Informer controller should have an exponential backoff in case of misconfigured finalizer #559

charandas · 2024-12-19T20:30:51Z

I ran into a situation with Playlists, when switching from the OpinionatedWatcher implementation to OpinionatedReconciler, wherein I had a resource already saved with a finalizer named like below:

apiVersion: v1
items:
- apiVersion: playlist.grafana.app/v0alpha1
  kind: Playlist
  metadata:
    finalizers:
    - playlist-playlists-finalizer

When I ran the OpinionatedReconciler version with the finalizer not matching the existing, the InformerController code repeatedly attempted to perform these lines and propagating the NotFound error in a way that I saw the below logs, which are misleading:

DEBUG[12-19|12:17:25] grafana-aggregator: "/apis/playlist.grafana.app/v0alpha1/namespaces/stacks-1/playlists/adkj6k6" satisfied by NotFoundHandler logger=grafana-apiserver

Perhaps we can improve the logic in 2 ways:

Warn the user about the misconfiguration, one can only hope that they don't have mixed objects at this opinion with 2 sets of finalizer values
Alternatively, offer a way of fixing the issue by resorting to the newer value for existing objects - not sure how to intelligently do so without user hint

Additionally, we need to fix the infinite try loop that is sure to peg the processor:

Do this by performing the retry logic within limits with exponential backoff

The text was updated successfully, but these errors were encountered:

IfSentient · 2025-01-02T15:36:32Z

Errors returned from a reconciler should be retried based on the RetryPolicy for the InformerController, which, by default, is an Exponential Backoff policy. The only way I see a tight loop happening here is a bad RetryPolicy, or (more likely), continuous reconcile events triggered by patches (in which case, the patch would have been successful, and the reconciler should have been removed?)

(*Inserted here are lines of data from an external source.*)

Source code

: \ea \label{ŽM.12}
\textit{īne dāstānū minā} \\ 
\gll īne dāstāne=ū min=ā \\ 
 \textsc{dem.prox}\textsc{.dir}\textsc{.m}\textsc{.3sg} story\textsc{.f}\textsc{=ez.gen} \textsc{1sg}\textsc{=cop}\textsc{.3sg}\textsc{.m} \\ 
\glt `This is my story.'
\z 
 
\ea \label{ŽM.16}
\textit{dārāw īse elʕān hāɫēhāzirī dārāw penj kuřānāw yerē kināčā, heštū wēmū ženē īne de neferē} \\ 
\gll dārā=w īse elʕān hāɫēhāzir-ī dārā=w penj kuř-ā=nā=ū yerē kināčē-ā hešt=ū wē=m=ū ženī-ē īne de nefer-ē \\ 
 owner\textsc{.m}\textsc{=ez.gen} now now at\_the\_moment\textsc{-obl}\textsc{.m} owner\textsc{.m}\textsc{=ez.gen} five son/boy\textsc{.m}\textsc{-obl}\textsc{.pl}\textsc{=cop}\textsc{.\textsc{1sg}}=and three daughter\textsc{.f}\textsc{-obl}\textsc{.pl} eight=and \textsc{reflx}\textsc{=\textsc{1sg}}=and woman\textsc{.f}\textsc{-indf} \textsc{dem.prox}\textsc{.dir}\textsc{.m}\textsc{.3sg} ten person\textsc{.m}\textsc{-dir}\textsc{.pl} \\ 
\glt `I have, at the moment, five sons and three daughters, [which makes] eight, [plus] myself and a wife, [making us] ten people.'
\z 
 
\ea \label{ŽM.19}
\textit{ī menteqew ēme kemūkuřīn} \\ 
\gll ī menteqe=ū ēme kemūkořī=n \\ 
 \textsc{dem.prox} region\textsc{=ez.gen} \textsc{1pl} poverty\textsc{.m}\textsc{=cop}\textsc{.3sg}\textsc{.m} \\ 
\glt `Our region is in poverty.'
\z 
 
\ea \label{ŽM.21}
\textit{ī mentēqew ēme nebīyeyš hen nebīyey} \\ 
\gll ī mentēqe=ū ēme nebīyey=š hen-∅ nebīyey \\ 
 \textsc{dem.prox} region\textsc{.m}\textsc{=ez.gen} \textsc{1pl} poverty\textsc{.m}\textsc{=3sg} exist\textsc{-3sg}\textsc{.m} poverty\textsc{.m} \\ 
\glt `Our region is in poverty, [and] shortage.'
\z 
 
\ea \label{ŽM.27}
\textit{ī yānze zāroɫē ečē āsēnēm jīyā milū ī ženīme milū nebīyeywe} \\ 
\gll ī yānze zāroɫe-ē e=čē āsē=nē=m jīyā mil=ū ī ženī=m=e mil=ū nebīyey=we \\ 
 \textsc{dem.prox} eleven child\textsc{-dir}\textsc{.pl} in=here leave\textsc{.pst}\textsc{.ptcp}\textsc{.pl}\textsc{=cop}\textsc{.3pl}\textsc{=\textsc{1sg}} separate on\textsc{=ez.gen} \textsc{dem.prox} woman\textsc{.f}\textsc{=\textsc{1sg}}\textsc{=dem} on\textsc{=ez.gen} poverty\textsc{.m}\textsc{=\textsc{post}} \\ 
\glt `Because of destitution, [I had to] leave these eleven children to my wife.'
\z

The linked code is for a deleted resources (deletionTimestamp is non-nil), did this happen on a delete? I think I see the path here on what might be happening: the resource is in a "deleted" state (deletionTimestamp is non-nil), but we attempt to add the finalizer because it looks like we don't check if the resource is pending deletion in that condition. This should in theory fail, as finalizers cannot be added once deletionTimestamp is set, but if it succeeded, or if that triggered another reconciler event for any reason, then we'd either then remove the finalizer next, or try to add the finalizer again each time we get a reconcile event. This could then keep re-triggering in a loop of reconcile events.

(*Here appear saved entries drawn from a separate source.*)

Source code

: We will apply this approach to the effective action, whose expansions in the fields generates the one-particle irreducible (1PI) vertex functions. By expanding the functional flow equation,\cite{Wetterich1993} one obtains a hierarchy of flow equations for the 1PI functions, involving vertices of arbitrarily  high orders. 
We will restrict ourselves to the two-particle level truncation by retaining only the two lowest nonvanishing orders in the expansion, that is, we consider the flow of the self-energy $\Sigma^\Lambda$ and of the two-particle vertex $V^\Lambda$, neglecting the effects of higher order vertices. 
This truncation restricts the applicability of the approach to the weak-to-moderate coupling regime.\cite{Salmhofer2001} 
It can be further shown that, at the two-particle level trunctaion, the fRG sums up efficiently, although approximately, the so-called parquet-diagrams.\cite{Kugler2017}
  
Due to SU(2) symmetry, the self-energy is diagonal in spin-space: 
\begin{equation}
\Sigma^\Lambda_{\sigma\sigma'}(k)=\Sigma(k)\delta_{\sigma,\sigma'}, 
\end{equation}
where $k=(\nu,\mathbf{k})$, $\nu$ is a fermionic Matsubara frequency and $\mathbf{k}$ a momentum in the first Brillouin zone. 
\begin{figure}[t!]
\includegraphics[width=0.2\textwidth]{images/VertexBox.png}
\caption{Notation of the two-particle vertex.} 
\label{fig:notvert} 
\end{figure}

How frequently did this error appear in the logs? It is also possible it could be coming from cache re-syncs, as those were set to 30s prior to v0.22.0, though it looks like the playlists app is using v0.23.1, so that seems less likely.

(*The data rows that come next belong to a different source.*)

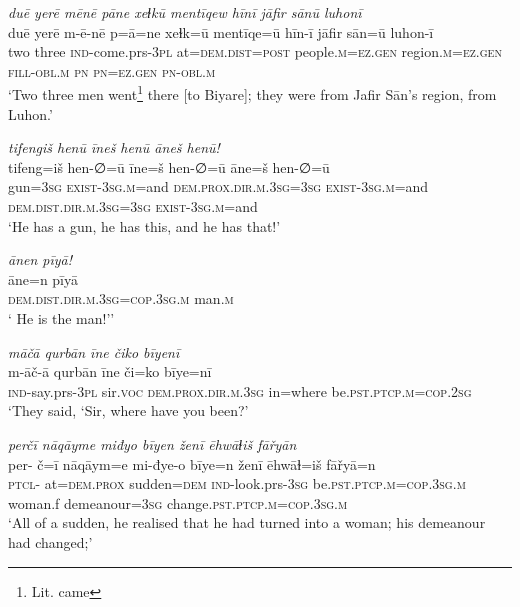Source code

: \ea \label{ŠJ.9}
\textit{duē yerē mēnē pāne xeɫkū mentīqew hīnī jāfir sānū luhonī} \\ 
\gll duē yerē m-ē-nē p=ā=ne xeɫk=ū mentīqe=ū hīn-ī jāfir sān=ū luhon-ī \\ 
 two three \textsc{ind-}come.prs\textsc{-3pl} at=\textsc{dem.dist}\textsc{=\textsc{post}} people\textsc{.m}\textsc{=ez.gen} region\textsc{.m}\textsc{=ez.gen} \textsc{fill}\textsc{-obl}\textsc{.m} \textsc{pn} \textsc{pn}\textsc{=ez.gen} \textsc{pn}\textsc{-obl}\textsc{.m} \\ 
\glt `Two three men went\footnote{Lit. came} there [to Biyare]; they were from Jafir Sān’s region, from Luhon.'
\z 
 
\ea \label{ŠJ.12}
\textit{tifengiš henū īneš henū āneš henū!} \\ 
\gll tifeng=iš hen-∅=ū īne=š hen-∅=ū āne=š hen-∅=ū \\ 
 gun\textsc{=3sg} \textsc{exist}\textsc{-3sg}\textsc{.m}=and \textsc{dem.prox}\textsc{.dir}\textsc{.m}\textsc{.3sg}\textsc{=3sg} \textsc{exist}\textsc{-3sg}\textsc{.m}=and \textsc{dem.dist}\textsc{.dir}\textsc{.m}\textsc{.3sg}\textsc{=3sg} \textsc{exist-3sg.m}=and \\ 
\glt `He has a gun, he has this, and he has that!'
\z 
 
\ea \label{ŠJ.19}
\textit{ānen pīyā!} \\ 
\gll āne=n pīyā \\ 
 \textsc{dem.dist}\textsc{.dir}\textsc{.m}\textsc{.3sg}\textsc{=cop}\textsc{.3sg}\textsc{.m} man\textsc{.m} \\ 
\glt ` He is the man!’'
\z 
 
\ea \label{ŠJ.30}
\textit{māčā qurbān īne čiko bīyenī} \\ 
\gll m-āč-ā qurbān īne či=ko bīye=nī \\ 
 \textsc{ind-}say.prs\textsc{-3pl} sir.\textsc{voc} \textsc{dem.prox}\textsc{.dir}\textsc{.m}\textsc{.3sg} in=where be\textsc{.pst}\textsc{.ptcp}\textsc{.m}\textsc{=cop}\textsc{.\textsc{2sg}} \\ 
\glt `They said, ‘Sir, where have you been?'
\z 
 
\ea \label{ŠJ.48}
\textit{perčī nāqāyme miđyo bīyen ženī ēhwāɫiš fāřyān} \\ 
\gll per- č=ī nāqāym=e mi-đye-o bīye=n ženī ēhwāɫ=iš fāřyā=n \\ 
 \textsc{ptcl}- at=\textsc{dem.prox} sudden\textsc{=dem} \textsc{ind-}look.prs\textsc{-3sg} be\textsc{.pst}\textsc{.ptcp}\textsc{.m}\textsc{=cop}\textsc{.3sg}\textsc{.m} woman.f demeanour\textsc{=3sg} change\textsc{.pst}\textsc{.ptcp}\textsc{.m}\textsc{=cop}\textsc{.3sg}\textsc{.m} \\ 
\glt `All of a sudden, he realised that he had turned into a woman; his demeanour had changed;'
\z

I think either way more logging and tracing in the OPinionatedReconciler at the very least matching the debug logging in the OpinionatedWatcher would be helpful here, I'll get a PR in to add that.

charandas · 2025-01-07T04:19:59Z

did this happen on a delete?

No, it was an object that was already saved when the Watcher implementation was in place. No reconciler. I think that implementation has a convention on what it names the finalizer, which was playlist-playlists-finalizer in this case.

While, for the Reconcilers, you allow the developers to pick the finalizer name and it doesn't have a convention-based auto-setting. So here, I picked one for playlist.
https://github.com/grafana/grafana/blob/main/apps/playlist/pkg/reconcilers/reconciler_playlist.go#L39

However, when it wasn't this particular value and another value not matching current objects in storage, it seemed to kick the infinite loop, it didn't look like it was gonna exponentially back-off. It was spewing my console.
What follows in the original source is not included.